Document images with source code
#####
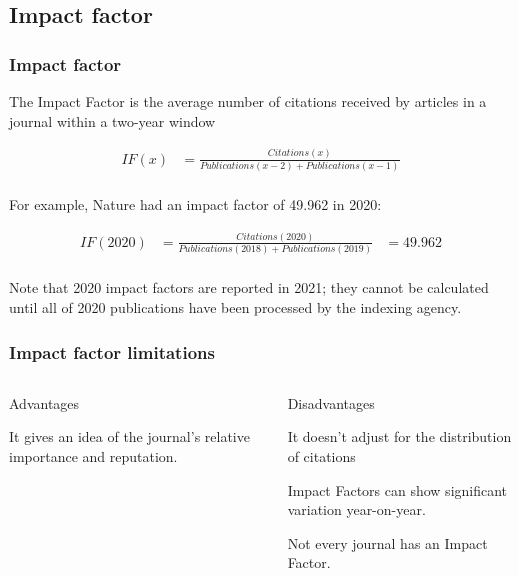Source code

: \documentclass{beamer}
\begin{document}
\subsection{Impact factor}
\begin{frame}
    \frametitle{Impact factor}
    The Impact Factor is the average number of citations received by articles in a journal within a two-year window
    
    \begin{align*}
        IF(x) &= \frac{ Citations(x)}{ Publications(x - 2 ) +  Publications(x - 1) }\\
    \end{align*}

    For example, Nature had an impact factor of 49.962 in 2020:
    
    \begin{align*}
        IF(2020) &= \frac{ Citations(2020)}{ Publications(2018) +  Publications(2019) } &= 49.962\\
    \end{align*}

    Note that 2020 impact factors are reported in 2021; they cannot be calculated until all of 2020
    publications have been processed by the indexing agency.

\end{frame}
\begin{frame}
    \frametitle{Impact factor limitations}
    \begin{columns}[T]
        \begin{column}{.5\textwidth} \pause
            \centering Advantages
            \begin{propslist}
                \item It gives an idea of the journal’s relative importance and reputation. \pause
            \end{propslist}
        \end{column}
        \begin{column}{.5\textwidth}
            \centering Disadvantages %
            \begin{conslist}
                \item It doesn’t adjust for the distribution of citations \pause
                \item Impact Factors can show significant variation year-on-year.  \pause
                \item Not every journal has an Impact Factor.  \pause
            \end{conslist}
        \end{column}
    \end{columns}
\end{frame}
\end{document}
#####
→ **What you have to do**
Print every entry exactly. Pictures are not part of the copy.

→ **Result for this task**
Source code

: \documentclass{beamer}
\begin{document}
\subsection{Impact factor}
\begin{frame}
    \frametitle{Impact factor}
    The Impact Factor is the average number of citations received by articles in a journal within a two-year window
    
    \begin{align*}
        IF(x) &= \frac{ Citations(x)}{ Publications(x - 2 ) +  Publications(x - 1) }\\
    \end{align*}

    For example, Nature had an impact factor of 49.962 in 2020:
    
    \begin{align*}
        IF(2020) &= \frac{ Citations(2020)}{ Publications(2018) +  Publications(2019) } &= 49.962\\
    \end{align*}

    Note that 2020 impact factors are reported in 2021; they cannot be calculated until all of 2020
    publications have been processed by the indexing agency.

\end{frame}
\begin{frame}
    \frametitle{Impact factor limitations}
    \begin{columns}[T]
        \begin{column}{.5\textwidth} \pause
            \centering Advantages
            \begin{propslist}
                \item It gives an idea of the journal’s relative importance and reputation. \pause
            \end{propslist}
        \end{column}
        \begin{column}{.5\textwidth}
            \centering Disadvantages %
            \begin{conslist}
                \item It doesn’t adjust for the distribution of citations \pause
                \item Impact Factors can show significant variation year-on-year.  \pause
                \item Not every journal has an Impact Factor.  \pause
            \end{conslist}
        \end{column}
    \end{columns}
\end{frame}
\end{document}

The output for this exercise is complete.